• _WORK ITEM_:
Return, from the data that follows, each line that holds the word "align".

• _RECORD EXTRACTS_:

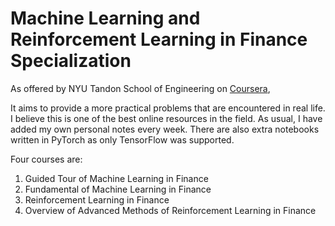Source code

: 
# Machine Learning and Reinforcement Learning in Finance Specialization


As offered by NYU Tandon School of Engineering on 
[Coursera](https://www.coursera.org/specializations/machine-learning-reinforcement-finance), 

It aims to provide a more practical problems that are encountered in real life.
<br>
I believe this is one of the best online resources in the field.
As usual, I have added my own personal notes every week. There are also extra notebooks
written in PyTorch as only TensorFlow was supported. 

Four courses are:
   1. Guided Tour of Machine Learning in Finance
   2. Fundamental of Machine Learning in Finance
   3. Reinforcement Learning in Finance
   4. Overview of Advanced Methods of Reinforcement Learning in Finance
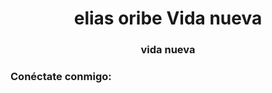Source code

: <h1 align="center">elias oribe Vida nueva</h1>
<h3 align="center">vida nueva</h3>

<h3 align="left">Conéctate conmigo:</h3>
<p align="left">
</p>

• _OUTPUT_:
: <h1 align="center">elias oribe Vida nueva</h1>
<h3 align="center">vida nueva</h3>
<h3 align="left">Conéctate conmigo:</h3>
<p align="left">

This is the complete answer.